So that would be another example I would say,
okay, I can acknowledge this as part of the fall,
but it's been redeemed to produce good in the world.
I don't know if that's what Wes is getting at there,
but that's where I've, as I've tried to say,
can we talk about being gay?
Is there some positive, from a Christian standpoint,
aspects of this? Those are some...
Okay, so a minute ago when you pref-stip by saying,
I'm not gay, so I don't know this.
And you referred to sexual minorities.
Did I say that?
I think you did.
I think I said a minority experience.
Being a minority experience.
Which in this case is a sexual minority.
So, red flags, for lack of a better term,
are going off for folks, and I would raise the question,
okay, wait a minute.
Is there some unique perspective and status
and authority somebody has,
which is a subset of critical theory,
standpoint, epistemology, right?
I think these are fair questions to raise
that says because of my race, I have a unique authority
and insight somebody else can't have.
Because I'm a male, not a female.
Because I'm gay, not straight.
And there's a big difference to me.
I made this point, and someone called me woke.

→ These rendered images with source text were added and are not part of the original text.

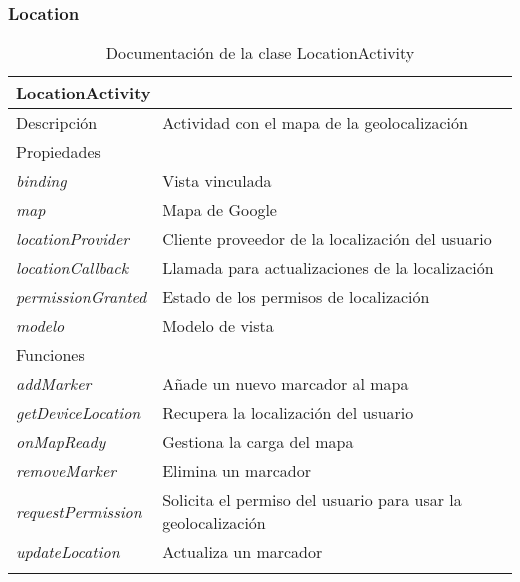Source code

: \newpage
\subsubsection{Location}

\begin{longtable}{|p{} p{}|}
    \hline
    \multicolumn{2}{|l|}{\textbf{LocationActivity}} \\ \hline \hline
    Descripción      & Actividad con el mapa de la geolocalización \\ \hline
    \multicolumn{2}{|l|}{Propiedades} \\
    \emph{binding}  & Vista vinculada  \\
    \emph{map}  & Mapa de Google  \\
    \emph{locationProvider}  & Cliente proveedor de la localización del usuario  \\
    \emph{locationCallback}  & Llamada para actualizaciones de la localización \\
    \emph{permissionGranted}  & Estado de los permisos de localización \\
    \emph{modelo}  & Modelo de vista  \\ \hline
    \multicolumn{2}{|l|}{Funciones} \\
    \emph{addMarker}  & Añade un nuevo marcador al mapa  \\
    \emph{getDeviceLocation}  & Recupera la localización del usuario \\ 
    \emph{onMapReady}  & Gestiona la carga del mapa  \\
    \emph{removeMarker}  & Elimina un marcador \\
    \emph{requestPermission}  & Solicita el permiso del usuario para usar la geolocalización  \\
    \emph{updateLocation}  & Actualiza un marcador  \\  \hline
    \caption{Documentación de la clase LocationActivity}
    \label{dis:app:location_activity}
\end{longtable}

And I ran by Neil Shanby, he goes,
no, you're not woke because of this.
So I ran by the guy, where I said,
doing my dissertation, it took a woman to ask me this question.
She said, did the mother of Jesus
have to watch both of her boys get martyred?
James and Jesus.
And I sat there, I literally got goosebumps right now,
it was like, I've studied this for 15 years.
And it took a mother who carried someone inside of her
to notice that. So, all that saying is certain experiences we have
might tailor us to see things that other people don't.
But when we go, oh, that person can only see things, that person has an authority,
now we're shifting into like standpoint epistemology.
So this here, like my question was, is in this West, and again, maybe it's not him,
maybe he'll clarify and come back,
but it reads like,
my sexuality, it's because of this,
that I can see these certain things I wouldn't otherwise.
And I wanna say, okay, wait a minute.
Not everybody who experiences same-sex attraction sees those things things and there's other people who are maybe wired that way
without same-sex attraction
So why is the same-sex attraction relevant to seeing those things?
We're still back to it being about a disordered sexual desire
And before you answer when I call it disordered sexual desire, I'm well aware that I have disorders in my life.
I'm not... It's just the issue that we're talking about,
and that's the cultural debate.
I'm so well aware of that.
But that's where I think... That's my problem with this.
Your thoughts.
I think I...
Yeah, I think I resonate with what you're saying there.
I mean, just hearing you talk about like,
critical theory and kind of the greater worldviews
that often underlie these kind of statements,
where people invest, if anybody has any kind of minority identity
or experience, all of a sudden they are now invested
with more moral authority,
or even just experiential authority or whatever.
Yeah, I get very nervous about those generalities.
I think somebody's individual experience means they can
speak to that individual experience more than somebody else can,
who hasn't experienced that.
Does that give them a more moral credibility
to speak into the topic as a whole?
I get this critique a lot. I know you do too.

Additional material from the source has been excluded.